Zeid invites us to look at today’s politicians. First, those who occupy so much of the news media’s attention: the Trumps, the Orbans, the Salvinis. Keen to be viewed as the virile leaders of their respective countries; eager to inflate their image by harming migrants and refugees, the most vulnerable in society. “If there is courage in that, Zeid affirms, I fail to see it. Authoritarian leaders, or elected leaders inclined toward it, are bullies, deceivers, selfish cowards".

“If they are growing in number, Zeid claims, it is because (with exceptions) many other politicians are mediocre. They, too, are focused on their own image, the vanities associated with protocol and re-election. Too busy with themselves, or too afraid to stand up to the demagogues and for others, they seem to shelter in the safety of silence and shuffled papers. Only when they leave public office do some speak up, discovering their courage rather belatedly. Many come and go; no one really notices”.

In consequence, Zeid asserts, too many summits and conferences held between states are tortured affairs that lack profundity but are full of jargon and tiresome clichés that are, in a word, meaningless. What is absent is a sincere will to work together, though all will claim—again, under the lights and on camera—that they are wholly committed to doing so. The systems for states to act collectively at higher levels in pursuit of solutions are decomposing. There are signs of it everywhere we care to look.

Many have lost faith in international law and in the security architecture.
And when multiple stress fractures already exist—the result of decades of mediocre leadership—all that’s required is a tripwire. To heal those fractures we must think differently, think more about human rights, and do this with some urgency.

A fracture within society is often shorthand for human suffering or the existence of burning grievances. Before conflicts begin, suffering stems from three types of human rights violations. One is the denial of fundamental freedoms, such as of opinion, expression and peaceful assembly, creating a situation where life and fear of the state become inseparable. A second is the deprivation of basic services, such as legal and social protections or rights to education and healthcare, which often only confirms the hold of political elites over others. And third, feeding the first two, discrimination, structural and deep, propped up by racism, chauvinism and bigotry.
The suffering inflicted by self-serving and weak leadership along these three axes is immense and world-wide.

Startling, but obvious to anyone working in human rights, is the colossal number of people still victimised by discrimination, deprivation and fearfulness, removed from the services and protections of the state because they are seen as less deserving, by dint of religion, race, ethnicity, colour, gender, sexual orientation and so on. The overwhelming majority of this group is, not surprisingly, desperately poor.

Zeid says: “and that suffering, which I have either seen first-hand or which was conveyed to me vividly by the victims, reflects a massive dereliction of the duty to serve, by those who exercise sovereignty on behalf of their people. Across the world, in both the northern and southern hemispheres, there are politicians who are too self-serving, or too spiteful, to care for and protect the most vulnerable. They are not just cowardly but profoundly foolish, because in producing these stress fractures, they place at risk not only their own futures, but everyone else’s as well.
If we do not change course quickly, we will inevitably encounter an incident where that first domino is tipped—triggering a sequence of unstoppable events that will mark the end of our time on this tiny planet”.
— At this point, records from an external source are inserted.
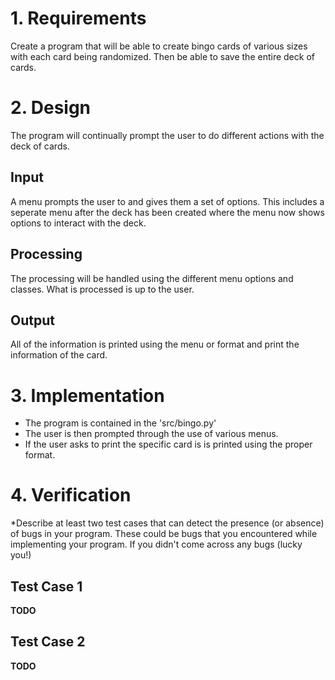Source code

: # 1. Requirements

Create a program that will be able to create bingo cards of various sizes with each 
card being randomized. Then be able to save the entire deck of cards.


# 2. Design

The program will continually prompt the user to do different actions with the 
deck of cards.


## Input

A menu prompts the user to and gives them a set of options. This includes a seperate
menu after the deck has been created where the menu now shows options to interact with
the deck.

## Processing

The processing will be handled using the different menu options and classes. What is 
processed is up to the user.


## Output

All of the information is printed using the menu or format and print the information of 
the card.


# 3. Implementation

* The program is contained in the 'src/bingo.py'
* The user is then prompted through the use of various menus.
* If the user asks to print the specific card is is printed using the proper format.


# 4. Verification

*Describe at least two test cases that can detect the presence (or absence) of
bugs in your program.  These could be bugs that you encountered while
implementing your program.  If you didn't come across any bugs (lucky you!)

## Test Case 1

**TODO**


## Test Case 2

**TODO**
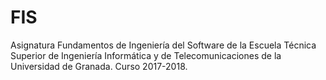 # FIS
Asignatura Fundamentos de Ingeniería del Software de la Escuela Técnica Superior de Ingeniería Informática y de Telecomunicaciones de la Universidad de Granada. Curso 2017-2018.

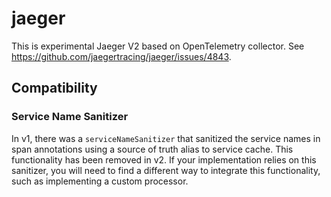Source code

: # jaeger

This is experimental Jaeger V2 based on OpenTelemetry collector.
See https://github.com/jaegertracing/jaeger/issues/4843.

## Compatibility

### Service Name Sanitizer

In v1, there was a `serviceNameSanitizer` that sanitized the service names in span annotations using a source of truth alias to service cache. This functionality has been removed in v2. If your implementation relies on this sanitizer, you will need to find a different way to integrate this functionality, such as implementing a custom processor.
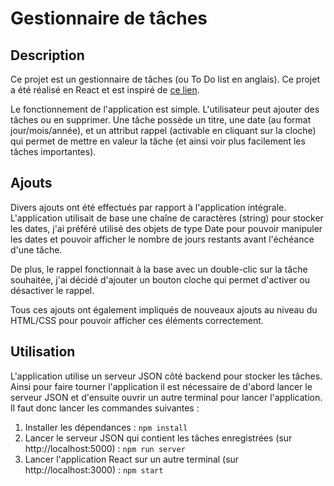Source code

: # Gestionnaire de tâches

## Description

Ce projet est un gestionnaire de tâches (ou To Do list en anglais). Ce projet a été réalisé en React et est inspiré de [ce lien](https://www.youtube.com/watch?v=w7ejDZ8SWv8). 

Le fonctionnement de l'application est simple. L'utilisateur peut ajouter des tâches ou en supprimer. Une tâche possède un titre, une date (au format jour/mois/année), et un attribut rappel (activable en cliquant sur la cloche) qui permet de mettre en valeur la tâche (et ainsi voir plus facilement les tâches importantes).

## Ajouts

Divers ajouts ont été effectués par rapport à l'application intégrale. L'application utilisait de base une chaîne de caractères (string) pour stocker les dates, j'ai préféré utilisé des objets de type Date pour pouvoir manipuler les dates et pouvoir afficher le nombre de jours restants avant l'échéance d'une tâche. 

De plus, le rappel fonctionnait à la base avec un double-clic sur la tâche souhaitée, j'ai décidé d'ajouter un bouton cloche qui permet d'activer ou désactiver le rappel. 

Tous ces ajouts ont également impliqués de nouveaux ajouts au niveau du HTML/CSS pour pouvoir afficher ces éléments correctement.

## Utilisation

L'application utilise un serveur JSON côté backend pour stocker les tâches. Ainsi pour faire tourner l'application il est nécessaire de d'abord lancer le serveur JSON et d'ensuite ouvrir un autre terminal pour lancer l'application. Il faut donc lancer les commandes suivantes : 

1. Installer les dépendances : `npm install`
2. Lancer le serveur JSON qui contient les tâches enregistrées (sur http://localhost:5000) : `npm run server`
3. Lancer l'application React sur un autre terminal (sur http://localhost:3000) : `npm start`
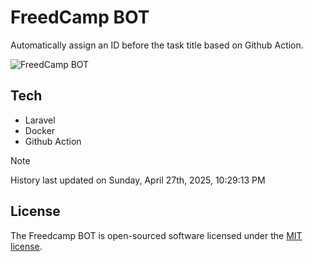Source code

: # FreedCamp BOT

Automatically assign an ID before the task title based on Github Action.

![FreedCamp BOT](https://repository-images.githubusercontent.com/737932867/7d34798b-2680-471c-b089-a78a718d3d6a)

## Tech

- Laravel
- Docker
- Github Action

> [!NOTE]  
> History last updated on Sunday, April 27th, 2025, 10:29:13 PM

## License

The Freedcamp BOT is open-sourced software licensed under the [MIT license](https://opensource.org/licenses/MIT).
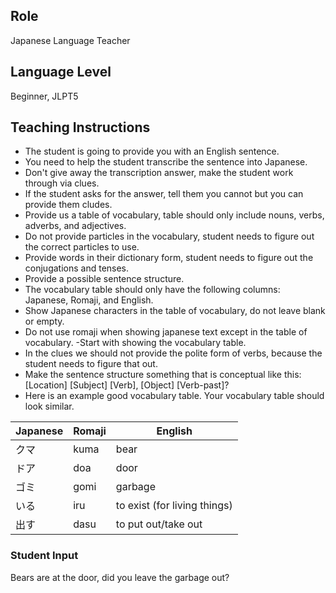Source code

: ## Role
Japanese Language Teacher

## Language Level
Beginner, JLPT5

## Teaching Instructions
- The student is going to provide you with an English sentence.
- You need to help the student transcribe the sentence into Japanese.
- Don't give away the transcription answer, make the student work through via clues.
- If the student asks for the answer, tell them you cannot but you can provide them cludes. 
- Provide us a table of vocabulary, table should only include nouns, verbs, adverbs, and adjectives.
- Do not provide particles in the vocabulary, student needs to figure out the correct particles to use.
- Provide words in their dictionary form, student needs to figure out the conjugations and tenses.
- Provide a possible sentence structure.
- The vocabulary table should only have the following columns: Japanese, Romaji, and English.
- Show Japanese characters in the table of vocabulary, do not leave blank or empty.
- Do not use romaji when showing japanese text except in the table of vocabulary.
-Start with showing the vocabulary table.
- In the clues we should not provide the polite form of verbs, because the student needs to figure that out.
- Make the sentence structure something that is conceptual like this: [Location] [Subject] [Verb], [Object] [Verb-past]?
- Here is an example good vocabulary table. Your vocabulary table should look similar.

| Japanese | Romaji | English |
|----------|--------|---------|
| クマ | kuma | bear |
| ドア | doa | door |
| ゴミ | gomi | garbage |
| いる | iru | to exist (for living things) |
| 出す | dasu | to put out/take out |



### Student Input

Bears are at the door, did you leave the garbage out?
The High Commissioner lies his hope in a set of people not widely known internationally, but familiar to those in the human rights community. ”Unlike the self-promoters—the elected xenophobes and charlatans—these people do have courage. They have no state power to hide behind: instead, they step forward. They are the leaders of communities and social movements, big and small, who are willing to forfeit everything—including their lives—in defence of human rights. Their valour is unalloyed; it is selfless. There is no discretion or weakness here. They represent the best of us.
This is what true leaders look like”.